I finally got around to making an example chatbot I can share with y’all!
How it works
- You ask a question about Anvil and the bot answers with reference articles!
- A server call launches a background task that streams the answer back to the client, along with reference articles
- The background task uses langchain to pull in data from a vector store/index (hosted on Pinecone) and uses the ConversationalRetrievalChain to summarize chat history, pose a question, get a response as well as references.
- The ‘chain’ does many steps under the hood: embeds the user’s question (converts it to a 1536 dimension vector), does a similarity search on the index for the most similar chunks of text (semantic search), takes the top 4 chunks and throws all that into a prompt for ChatGPT to have the relevant info to answer the original question.
- The vector store/index is where all the “anvil knowledge” is. I populated this by scraping and indexing the Anvil site (with permission).
- Basically a sticky header, a sticky footer, and a repeating panel that has a somewhat elaborate template.
- The repeating panel template displays ‘reference chips’ if certain data is contained in the self.item. Lots of logic written in the template definition. The reference chips are Links to reference articles relevant to the bot’s answer to your question.
Embed Code (chatbot window):
- This code can be inserted into a web page to put the app into an iframe that appears/disappears with the click of a button.
<script src="https://chatbeaverbottest.anvil.app/_/theme/chat_embed.js"></script> <script> createAnvilChat("https://chatbeaverbottest.anvil.app#?bot_id=61403aae-d77c-46ad-b8d4-f5675c1a0df7"); </script>
Indexing the Anvil Site (code not shared)

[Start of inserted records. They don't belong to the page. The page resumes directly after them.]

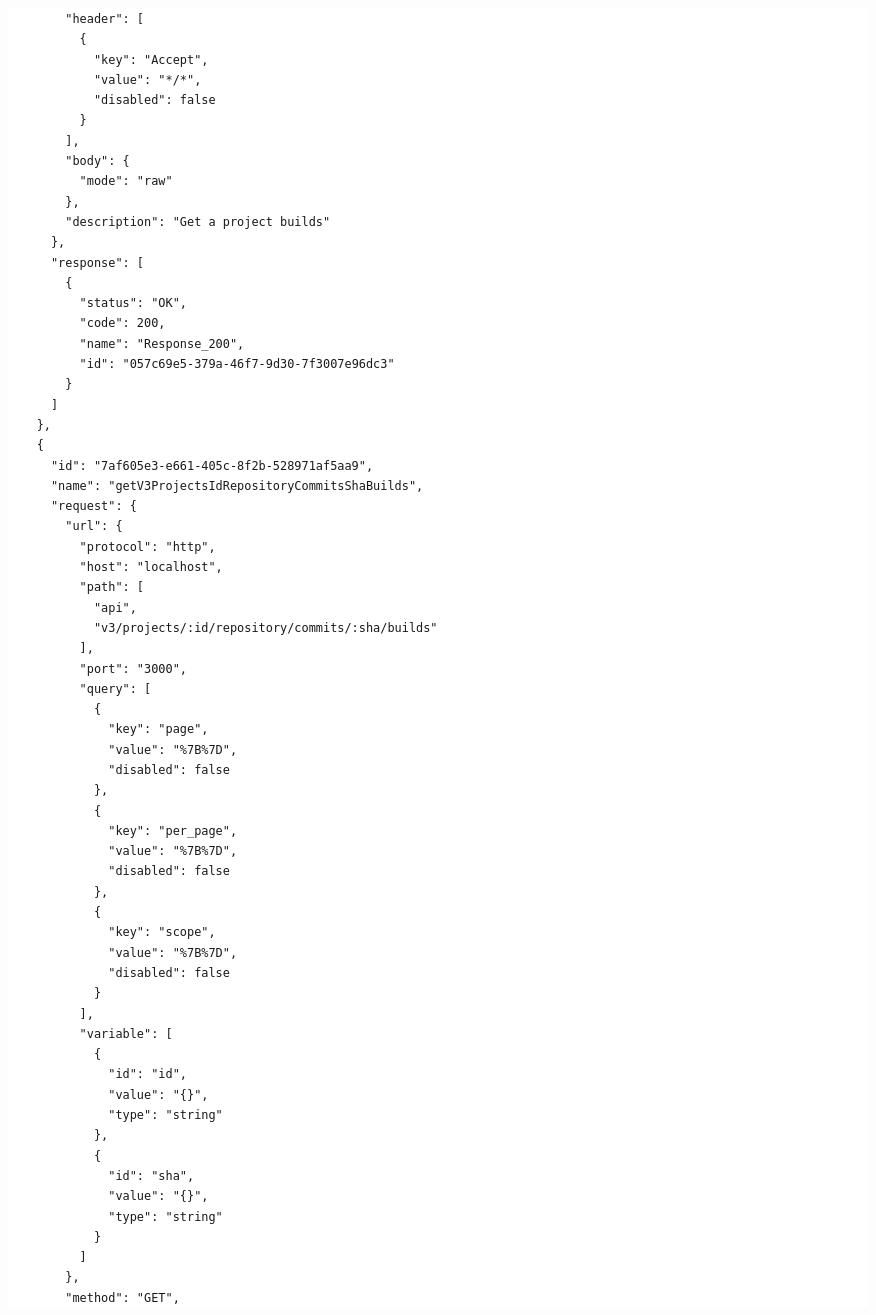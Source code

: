             "header": [
              {
                "key": "Accept",
                "value": "*/*",
                "disabled": false
              }
            ],
            "body": {
              "mode": "raw"
            },
            "description": "Get a project builds"
          },
          "response": [
            {
              "status": "OK",
              "code": 200,
              "name": "Response_200",
              "id": "057c69e5-379a-46f7-9d30-7f3007e96dc3"
            }
          ]
        },
        {
          "id": "7af605e3-e661-405c-8f2b-528971af5aa9",
          "name": "getV3ProjectsIdRepositoryCommitsShaBuilds",
          "request": {
            "url": {
              "protocol": "http",
              "host": "localhost",
              "path": [
                "api",
                "v3/projects/:id/repository/commits/:sha/builds"
              ],
              "port": "3000",
              "query": [
                {
                  "key": "page",
                  "value": "%7B%7D",
                  "disabled": false
                },
                {
                  "key": "per_page",
                  "value": "%7B%7D",
                  "disabled": false
                },
                {
                  "key": "scope",
                  "value": "%7B%7D",
                  "disabled": false
                }
              ],
              "variable": [
                {
                  "id": "id",
                  "value": "{}",
                  "type": "string"
                },
                {
                  "id": "sha",
                  "value": "{}",
                  "type": "string"
                }
              ]
            },
            "method": "GET",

- I crawled the sitemaps for Anvil and the Anvil Forum to get thousands of URLs
- I used langchain’s UnstructuredURLLoader to scrape, parse, chunk, and embed the content from the web pages. No special configuration, but this step is the most critical to getting a good index, which is critical to getting a useful bot
- Building a Chatbot
- How to stream data from server to client?
- Pinning a panel so that it does NOT scroll out of sight - #7 by stucork
- Requires that you set up your own OpenAI and Pinecone API keys, as well as your own Pinecone index. Alternatively, you could use a FAISS index (langchain FAISS object pickled and stored as a BlobMedia object).
- The index should have metadata keys ‘source’ and ‘title’